Employment law is quite the hot topic among various blogs. So much so that it’s time for the next installment of Quick Takes — a quick summary of what’s new and noteworthy.
- Don’t miss the Ohio Employer’s Law Blog’s post on how NOT to fire an employee. In the post, Jon Hyman describes how an employer took an already difficult situation and made it worse. Lesson from Jon: Do not do layoffs or firings via e-mail. Period.
- World of Work continues the focus on the new COBRA subsidies with a link to FAQ by the Department of Labor. A new blog, Compliance Building, has information from the IRS also about the new COBRA subsidies.
- The Employee Free Choice Act is expected to be introduced into Congress soon. For what its worth, one union leader is predicting passage by August, according to a post by the Pennsylvania Labor & Employment Blog. And although the EFCA has been recapped extensively by this blog and others, the Labor & Employment Law Blog has one more here.
- If there was really a remaining question about whether a plaintiff’s Facebook postings were discoverable, a recent court finding out of Canada suggests the answer: Yes. (Delaware Employment Law Blog)

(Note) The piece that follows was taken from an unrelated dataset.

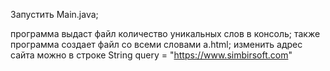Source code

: Запустить Main.java;

программа выдаст файл количество уникальных слов в консоль; 
также программа создает файл со всеми словами a.html; 
изменить адрес сайта можно в строке String query = "https://www.simbirsoft.com"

- Richard Hayber, over at the Connecticut Employee Rights Blog points out a recent case by a federal appeals court that holds that releases of future claims in last chance agreements are invalid. While the case isn’t binding in Connecticut, Richard clearly believes that the same concepts could be applied by a Connecticut court.
- My former colleague, Richard Tuschman from the Florida Employment Law Blog, highlights a case in which a common question is raised: Does hiring an employee who has a non-compete agreement from a competitor constitute "tortious interference" (and subject that new employer to a claim)? The answer? Maybe not, but there are still other claims to worry about.
And on the lighter side, don’t miss this fun post by the Delaware Employment Law Blog recapping the top 10 excuses for being late to work.